In another leaked memo from March 25, 2002, Straw wrote that there was “no credible evidence” linking Iraq to Osama bin Laden or September 11, a connection the Bush White House was alleging at the time to manipulate U.S. public opinion. And what would come after regime change? Again, Straw contradicts the public line of the war party, writing that installing a democracy in Iraq seemed highly unlikely. Straw wrote that Iraq “has NO history of democracy. No one has this habit or experience.”
True, the Downing Street memos show us only what British-government officials were thinking. We have no equivalent from the White House. Nevertheless, when taken together with the mass of material readily available to anyone curious enough to log on to the internet, it seems clear that the White House manipulated this country into war.
What’s missing in all this is the question of Bush’s motivation. Why did this president personally want a war with Iraq? Bush was apparently obsessed with Iraq long before he became president. During the 2004 election campaign, journalist Russ Baker interviewed the Houston Chronicle’s Mickey Herskowitz, who worked with Bush on a ghostwritten memoir (A Charge to Keep). Herskowitz told Baker that Bush “was thinking about invading Iraq in 1999 . . . He said, ‘One of the keys to being seen as a great leader is to be seen as a commander-in-chief.’ And he said, ‘My father had all this political capital built up when he drove the Iraqis out of Kuwait and he wasted it.’ He went on, ‘If I have a chance to invade . . . if I had that much capital, I’m not going to waste it. I’m going to get everything passed that I want to get passed and I’m going to have a successful presidency.’” According to Baker, White House communications director Karen Hughes eventually took charge of the project, and Bush staffers took Herskowitz’s notes and tapes of conversations with Bush.
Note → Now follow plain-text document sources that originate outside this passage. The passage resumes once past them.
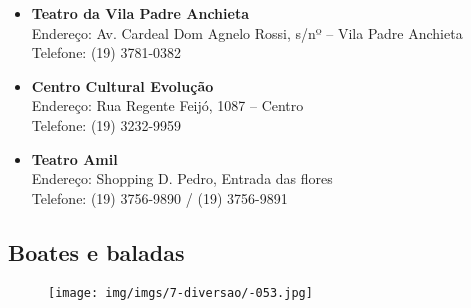 \begin{itemize}
\item   \textbf{Teatro da Vila Padre Anchieta}
		\\Endereço: Av. Cardeal Dom Agnelo Rossi, s/nº -- Vila Padre Anchieta
		\\Telefone: (19) 3781-0382

\item   \textbf{Centro Cultural Evolução}
		\\Endereço: Rua Regente Feijó, 1087 -- Centro
		\\Telefone: (19) 3232-9959

\item   \textbf{Teatro Amil}
		\\Endereço: Shopping D. Pedro, Entrada das flores
		\\Telefone: (19) 3756-9890 / (19) 3756-9891

\end{itemize}

\subsection{Boates e baladas}

\begin{figure}[hb!]
    \centering
    \texttt{[image: img/imgs/7-diversao/-053.jpg]}
\end{figure}


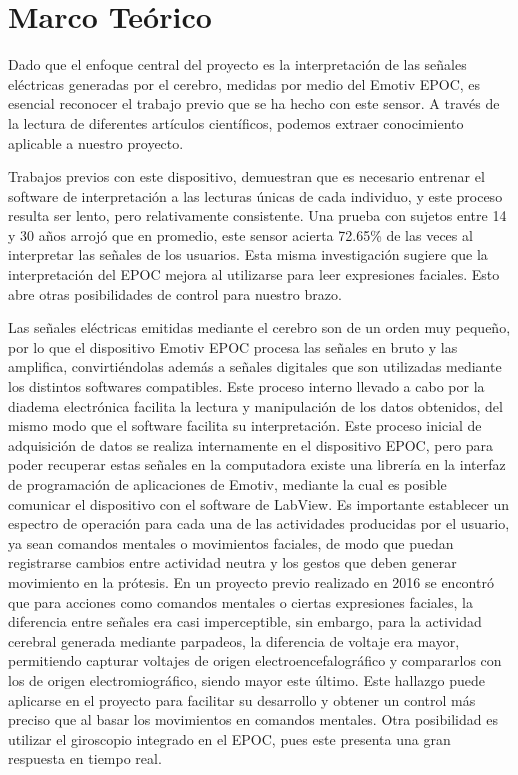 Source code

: \chapter{Marco Teórico}
Dado que el enfoque central del proyecto es la interpretación de las señales eléctricas generadas por el cerebro, medidas por medio del Emotiv EPOC, es esencial reconocer el trabajo previo que se ha hecho con este sensor. A través de la lectura de diferentes artículos científicos, podemos extraer conocimiento aplicable a nuestro proyecto.

Trabajos previos con este dispositivo, demuestran que es necesario entrenar el software de interpretación a las lecturas únicas de cada individuo, y este proceso resulta ser lento, pero relativamente consistente. Una prueba con sujetos entre 14 y 30 años arrojó que en promedio, este sensor acierta 72.65\% de las veces al interpretar las señales de los usuarios. Esta misma investigación sugiere que la interpretación del EPOC mejora al utilizarse para leer expresiones faciales. Esto abre otras posibilidades de control para nuestro brazo.

Las señales eléctricas emitidas mediante el cerebro son de un orden muy pequeño, por lo que el dispositivo Emotiv EPOC procesa las señales en bruto y las amplifica, convirtiéndolas además a señales digitales que son utilizadas mediante los distintos softwares compatibles. Este proceso interno llevado a cabo por la diadema electrónica facilita la lectura y manipulación de los datos obtenidos, del mismo modo que el software facilita su interpretación. 
Este proceso inicial de adquisición de datos se realiza internamente en el dispositivo EPOC, pero para poder recuperar estas señales en la computadora existe una librería en la interfaz de programación de aplicaciones de Emotiv, mediante la cual es posible comunicar el dispositivo con el software de LabView. 
Es importante establecer un espectro de operación para cada una de las actividades producidas por el usuario, ya sean comandos mentales o movimientos faciales, de modo que puedan registrarse cambios entre actividad neutra y los gestos que deben generar movimiento en la prótesis. En un proyecto previo realizado en 2016 se encontró que para acciones como comandos mentales o ciertas expresiones faciales, la diferencia entre señales era casi imperceptible, sin embargo, para la actividad cerebral generada mediante parpadeos, la diferencia de voltaje era mayor, permitiendo capturar voltajes de origen electroencefalográfico y compararlos con los de origen electromiográfico, siendo mayor este último. Este hallazgo puede aplicarse en el proyecto para facilitar su desarrollo y obtener un control más preciso que al basar los movimientos en comandos mentales. Otra posibilidad es utilizar el giroscopio integrado en el EPOC, pues este presenta una gran respuesta en tiempo real. 














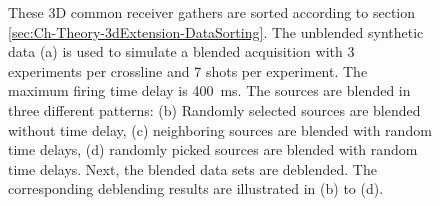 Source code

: \begin{figure}
	\caption{These 3D common receiver gathers are sorted according to section \ref{sec:Ch-Theory-3dExtension-DataSorting}. The unblended synthetic data (a) is used to simulate a blended acquisition with 3 experiments per crossline and 7 shots per experiment. The maximum firing time delay is \SI{400}{\milli\second}. The sources are blended in three different patterns: (b) Randomly selected sources are blended without time delay, (c) neighboring sources are blended with random time delays, (d) randomly picked sources are blended with random time delays. Next, the blended data sets are deblended. The corresponding deblending results are illustrated in (b) to (d).}
	\label{fig:Ch-Results-Debl-Delphi}
	
\end{figure}



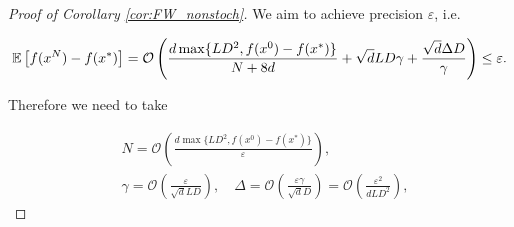     \begin{proof}[Proof of Corollary \ref{cor:FW_nonstoch}]
        We aim to achieve precision $\varepsilon$, i.e.

        \begin{equation*}
            \mathbb{E}\left[ f(x^{N}) - f(x^*) \right] 
            =
            \mathcal{O} \left( \frac{d \max\{L D^2, f(x^0) - f(x^*)\}}{N + 8d}
            + \sqrt{d} L D \gamma + \frac{\sqrt{d} \Delta D}{\gamma}\right) \leq \varepsilon.
        \end{equation*}

        Therefore we need to take

        \begin{equation*}
            \begin{split}
                &N = \mathcal{O} \left( \frac{d \max\{L D^2, f(x^0) - f(x^*)\}}{\varepsilon} \right),
                \\&\gamma = \mathcal{O} \left(\frac{\varepsilon}{\sqrt{d} L D} \right), \quad
                \Delta = \mathcal{O} \left( \frac{\varepsilon \gamma}{\sqrt{d} D}\right) = \mathcal{O} \left( \frac{\varepsilon^2}{d L D^2}\right),
            \end{split}
            \end{equation*}
        
    \end{proof}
Herskowitz, Bob Woodward (Bush at War), and Richard Clarke (Against All Enemies) have all told similar stories regarding Bush’s predisposition toward war with Iraq. It’s likely that the pro-Israeli dispensationalist views of Bush’s evangelical Christian Zionist supporters (and the Likud lobbyists in his administration) played a role in his intent to go to war. The sheer fun of imperial games and military adventures, too, may have been more than Bush II could resist. And the oil lobby may have made arguments for the “strategic” value of Iraq. If what Hers-ko-witz claims is true, however, it was old-fashioned political cynicism that did the trick for “W.” Perhaps he and Karl Rove were made for each other.